Data supplied Start Marker

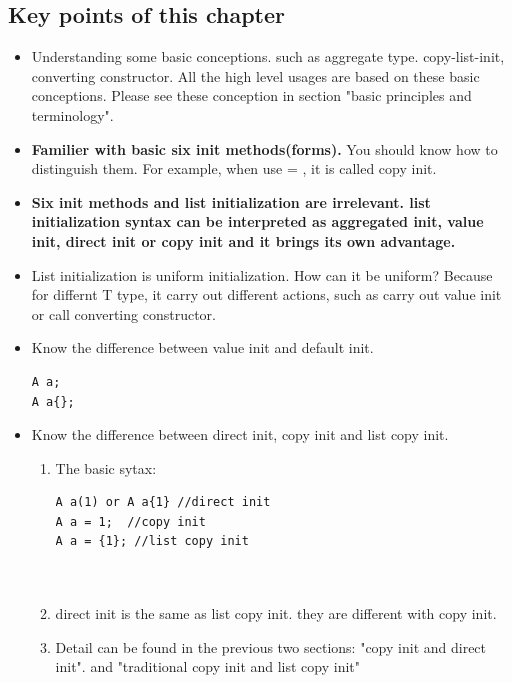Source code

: \documentclass[a4paper,11pt,twoside]{book}
\begin{document}
\subsection{Key points of this chapter}
\begin{itemize}
	
	\item Understanding some basic conceptions. such as aggregate type. copy-list-init, converting constructor. All the high level usages are based on these basic conceptions. Please see these conception in section "basic principles and terminology".
		  
				
	
	\item \textbf{Familier with basic six init methods(forms).} You should know how to distinguish them. For example, when use = , it is called copy init. 
	
	\item \textbf{Six init methods and list initialization are irrelevant. list initialization syntax can be interpreted as aggregated init, value init, direct init or copy init and it brings its own advantage.} 
	
	\item List initialization is uniform initialization. How can it be uniform? Because for differnt T type, it carry out different actions, such as carry out value init or call converting constructor.

	\item Know the difference between value init and default init. 
\begin{lstlisting}
A a;
A a{};
\end{lstlisting}	 

	\item Know the difference between direct init, copy init and list copy init. 
	\begin{enumerate}
		\item The basic sytax:
\begin{lstlisting}
A a(1) or A a{1} //direct init
A a = 1;  //copy init
A a = {1}; //list copy init	
		  
			
\end{lstlisting}	 
		\item direct init is the same as list copy init. they are different with copy init.
		\item Detail can be found in the previous two sections: "copy init and direct init". and "traditional copy init and list copy init"
		
	\end{enumerate}
  

\end{itemize}
\end{document}
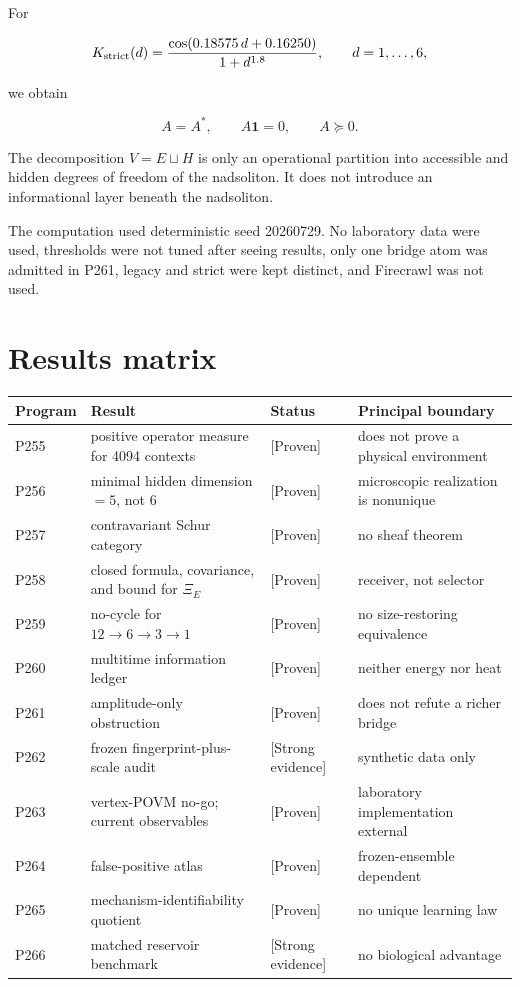 \documentclass[11pt,a4paper,openany]{report}
\newcommand{\statusProven}{\textcolor{fingreen}{[Proven]}}
\newcommand{\statusStrong}{\textcolor{finblue}{[Strong evidence]}}
\begin{document}
For

\[
K_{\rm strict}(d)
=
\frac{\cos(0.18575\,d+0.16250)}{1+d^{1.8}},
\qquad d=1,\ldots,6,
\]

we obtain

\[
A=A^\ast,\qquad A\mathbf1=0,\qquad A\succeq0.
\]

The decomposition \(V=E\sqcup H\) is only an operational partition into accessible and hidden degrees of freedom of the nadsoliton. It does not introduce an informational layer beneath the nadsoliton.

The computation used deterministic seed 20260729. No laboratory data were used, thresholds were not tuned after seeing results, only one bridge atom was admitted in P261, legacy and strict were kept distinct, and Firecrawl was not used.

\chapter{Results matrix}

\begin{center}
\begingroup\small
\setlength{\tabcolsep}{2.5pt}
\renewcommand{\arraystretch}{1.16}
\begin{longtable}{@{}p{}p{}p{}p{}@{}}
\toprule
\textbf{Program} & \textbf{Result} & \textbf{Status} & \textbf{Principal boundary} \\
\midrule
\endhead
P255 & positive operator measure for 4094 contexts & \statusProven{} & does not prove a physical environment \\
P256 & minimal hidden dimension \(=5\), not 6 & \statusProven{} & microscopic realization is nonunique \\
P257 & contravariant Schur category & \statusProven{} & no sheaf theorem \\
P258 & closed formula, covariance, and bound for \(\Xi_E\) & \statusProven{} & receiver, not selector \\
P259 & no-cycle for \(12\to6\to3\to1\) & \statusProven{} & no size-restoring equivalence \\
P260 & multitime information ledger & \statusProven{} & neither energy nor heat \\
P261 & amplitude-only obstruction & \statusProven{} & does not refute a richer bridge \\
P262 & frozen fingerprint-plus-scale audit & \statusStrong{} & synthetic data only \\
P263 & vertex-POVM no-go; current observables & \statusProven{} & laboratory implementation external \\
P264 & false-positive atlas & \statusProven{} & frozen-ensemble dependent \\
P265 & mechanism-identifiability quotient & \statusProven{} & no unique learning law \\
P266 & matched reservoir benchmark & \statusStrong{} & no biological advantage \\
\bottomrule
\end{longtable}
\endgroup
\end{center}
\end{document}
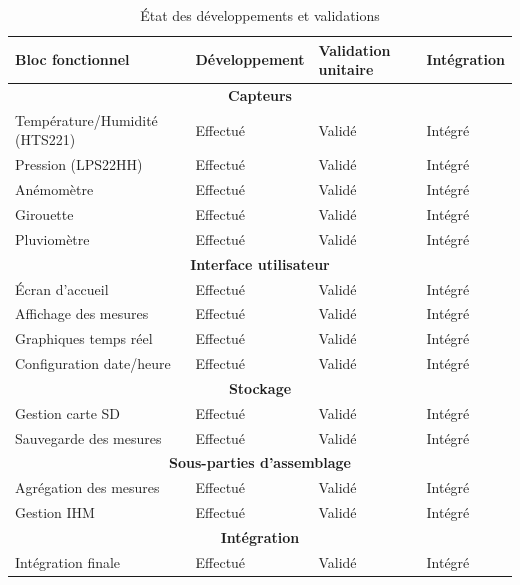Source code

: \documentclass[12pt]{article}
\begin{document}
\begin{table}[htbp]
    \centering
    \caption{État des développements et validations}
    \begin{tabular}{|p{}|p{}|p{}|p{}|}
        \hline
        \textbf{Bloc fonctionnel} & \textbf{Développement} & \textbf{Validation unitaire} & \textbf{Intégration} \\
        \hline
        \multicolumn{4}{|c|}{\textbf{Capteurs}} \\
        \hline
        Température/Humidité (HTS221) & Effectué & Validé & Intégré \\
        \hline
        Pression (LPS22HH) & Effectué & Validé & Intégré \\
        \hline
        Anémomètre & Effectué & Validé & Intégré \\
        \hline
        Girouette & Effectué & Validé & Intégré \\
        \hline
        Pluviomètre & Effectué & Validé & Intégré \\
        \hline
        \multicolumn{4}{|c|}{\textbf{Interface utilisateur}} \\
        \hline
        Écran d'accueil & Effectué & Validé & Intégré \\
        \hline
        Affichage des mesures & Effectué & Validé & Intégré \\
        \hline
        Graphiques temps réel & Effectué & Validé & Intégré \\
        \hline
        Configuration date/heure & Effectué & Validé & Intégré \\
        \hline
        \multicolumn{4}{|c|}{\textbf{Stockage}} \\
        \hline
        Gestion carte SD & Effectué & Validé & Intégré \\
        \hline
        Sauvegarde des mesures & Effectué & Validé & Intégré \\
        \hline
        \multicolumn{4}{|c|}{\textbf{Sous-parties d'assemblage}} \\
        \hline
        Agrégation des mesures & Effectué & Validé & Intégré \\
        \hline
        Gestion IHM & Effectué & Validé & Intégré \\
        \hline
        \multicolumn{4}{|c|}{\textbf{Intégration}} \\
        \hline
        Intégration finale & Effectué & Validé & Intégré \\
        \hline
    \end{tabular}
\end{table}
\end{document}
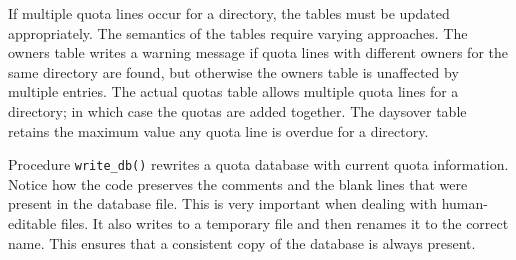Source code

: If multiple quota lines occur for a directory, the tables must be
updated appropriately. The semantics of the tables require varying
approaches. The owners table writes a warning message if quota lines
with different owners for the same directory are found, but otherwise
the owners table is unaffected by multiple entries. The actual quotas
table allows multiple quota lines for a directory; in which case the
quotas are added together. The daysover table retains the maximum value
any quota line is overdue for a directory. 


Procedure \texttt{write\_db()} rewrites a quota database with current
quota information. Notice how the code preserves the
comments and the blank lines that were present in the
database file. This is very important when dealing with human-editable
files. It also writes to a temporary file and then renames it to the
correct name. This ensures that a consistent copy of the database is
always present.

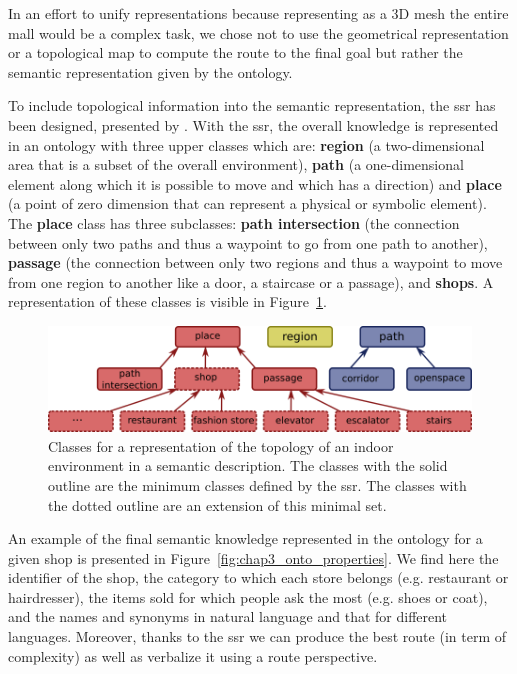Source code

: \documentclass[a4paper,11pt,twoside]{StyleThese}
\begin{document}
In an effort to unify representations because representing as a 3D mesh the entire mall would be a complex task, we chose not to use the geometrical representation or a topological map to compute the route to the final goal but rather the semantic representation given by the ontology.

To include topological information into the semantic representation, the \acrfull{ssr} has been designed, presented by \cite{sarthou_2019_semantic}. With the \acrshort{ssr}, the overall knowledge is represented in an ontology with three upper classes which are: \textbf{region} (\ie a two-dimensional area that is a subset of the overall environment), \textbf{path} (\ie a one-dimensional element along which it is possible to move and which has a direction) and \textbf{place} (\ie a point of zero dimension that can represent a physical or symbolic element). The \textbf{place} class has three subclasses: \textbf{path intersection} (\ie the connection between only two paths and thus a waypoint to go from one path to another), \textbf{passage} (\ie the connection between only two regions and thus a waypoint to move from one region to another like a door, a staircase or a passage), and \textbf{shops}. A representation of these classes is visible in Figure~\ref{fig:chap3_onto_classes}.

\begin{figure}[!ht]
	\centering
	\includegraphics[scale=0.45]{figures/chapter3/classes.png}
	\caption{\label{fig:chap3_onto_classes} Classes for a representation of the topology of an indoor environment in a semantic description. The classes with the solid outline are the minimum classes defined by the \acrshort{ssr}. The classes with the dotted outline are an extension of this minimal set.}
\end{figure}

An example of the final semantic knowledge represented in the ontology for a given shop is presented in Figure~\ref{fig:chap3_onto_properties}. We find here the identifier of the shop, the category to which each store belongs (e.g. restaurant or hairdresser), the items sold for which people ask the most (e.g. shoes or coat), and the names and synonyms in natural language and that for different languages.
Moreover, thanks to the \acrshort{ssr} we can produce the best route (in term of complexity) as well as verbalize it using a route perspective.
\end{document}

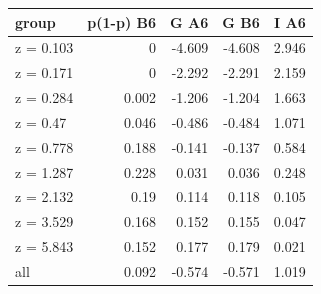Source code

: \begin{tabular}{lrrrr}
\toprule
group & p(1-p) B6 & G A6 & G B6 & I A6 \\
\midrule
z = 0.103 & 0 & -4.609 & -4.608 & 2.946 \\
z = 0.171 & 0 & -2.292 & -2.291 & 2.159 \\
z = 0.284 & 0.002 & -1.206 & -1.204 & 1.663 \\
z = 0.47 & 0.046 & -0.486 & -0.484 & 1.071 \\
z = 0.778 & 0.188 & -0.141 & -0.137 & 0.584 \\
z = 1.287 & 0.228 & 0.031 & 0.036 & 0.248 \\
z = 2.132 & 0.19 & 0.114 & 0.118 & 0.105 \\
z = 3.529 & 0.168 & 0.152 & 0.155 & 0.047 \\
z = 5.843 & 0.152 & 0.177 & 0.179 & 0.021 \\
all & 0.092 & -0.574 & -0.571 & 1.019 \\
\bottomrule
\end{tabular}
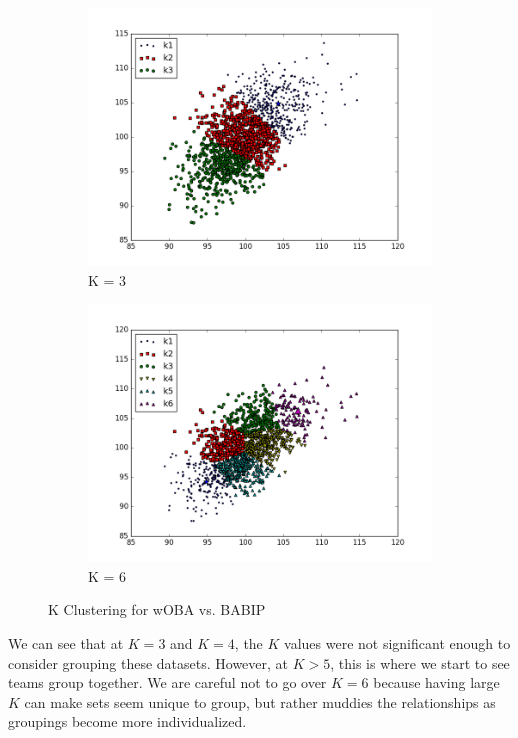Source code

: \documentclass[12pt]{article}
\numberwithin{equation}{subsection}
\begin{document}
\begin{figure}[H]
\begin{subfigure}[b]{0.5\linewidth}
    \includegraphics[width=0.9\linewidth]{KCluster3} 
    \caption{K = 3} 
    \label{fig5:c} 
  \end{subfigure}%
  \begin{subfigure}[b]{0.5\linewidth}
    \centering
    \includegraphics[width=0.9\linewidth]{KCluster4} 
    \caption{K = 6} 
    \label{fig5:d} 
  \end{subfigure} 
  \caption{K Clustering for wOBA vs. BABIP}
  \label{fig5} 
\end{figure}

We can see that at $K=3$ and $K=4$, the $K$ values were not significant enough to consider grouping these datasets. However, at $K>5$, this is where we start to see teams group together. We are careful not to go over $K=6$ because having large $K$ can make sets seem unique to group, but rather muddies the relationships as groupings become more individualized.
\end{document}
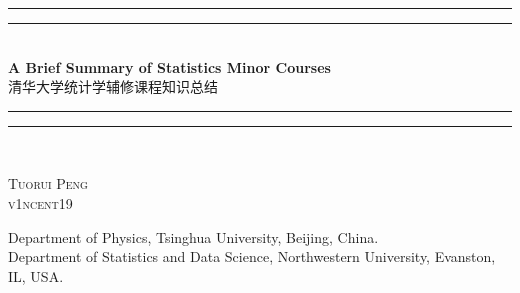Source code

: \documentclass[x11names,11pt,a4paper,openany]{book}
\begin{document}
\begin{titlepage}
  \thispagestyle{TitlePage}
  \begin{center}
      \vspace*{4cm}
{      \settowidth{\unitlength}{\Huge A Brief Summary of Statistics Minor Courses}
      \rule{\unitlength}{1.6pt}\vspace*{-\baselineskip}\vspace*{2pt}
      \rule{\unitlength}{0.4pt}\\[\baselineskip]
      \huge\textbf{A Brief Summary of Statistics Minor Courses}\\\LARGE\heiti 清华大学统计学辅修课程知识总结\\[0.3\baselineskip]
      \rule{\unitlength}{0.4pt}\vspace*{-\baselineskip}\vspace{3.2pt}
      \rule{\unitlength}{1.6pt}\\[\baselineskip]}
          
      \vspace{1.5cm}
{      \large\scshape Tuorui Peng\\
      \ttfamily\normalsize v1ncent19}

      \vspace{1.5cm}
{      \normalshape\normalfont\small
       Department of Physics, Tsinghua University, Beijing, China.\\
       Department of Statistics and Data Science, Northwestern University, Evanston, IL, USA.}
          

      \vspace{1.5cm}
      
          
  \end{center}
\end{titlepage}

\newpage
\thispagestyle{empty}
\end{document}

Data supplied End Marker

» **Exercise**: If a line in the records has the word "small", copy that line.

» **Task solution**:
\begingroup\small
{      \normalshape\normalfont\small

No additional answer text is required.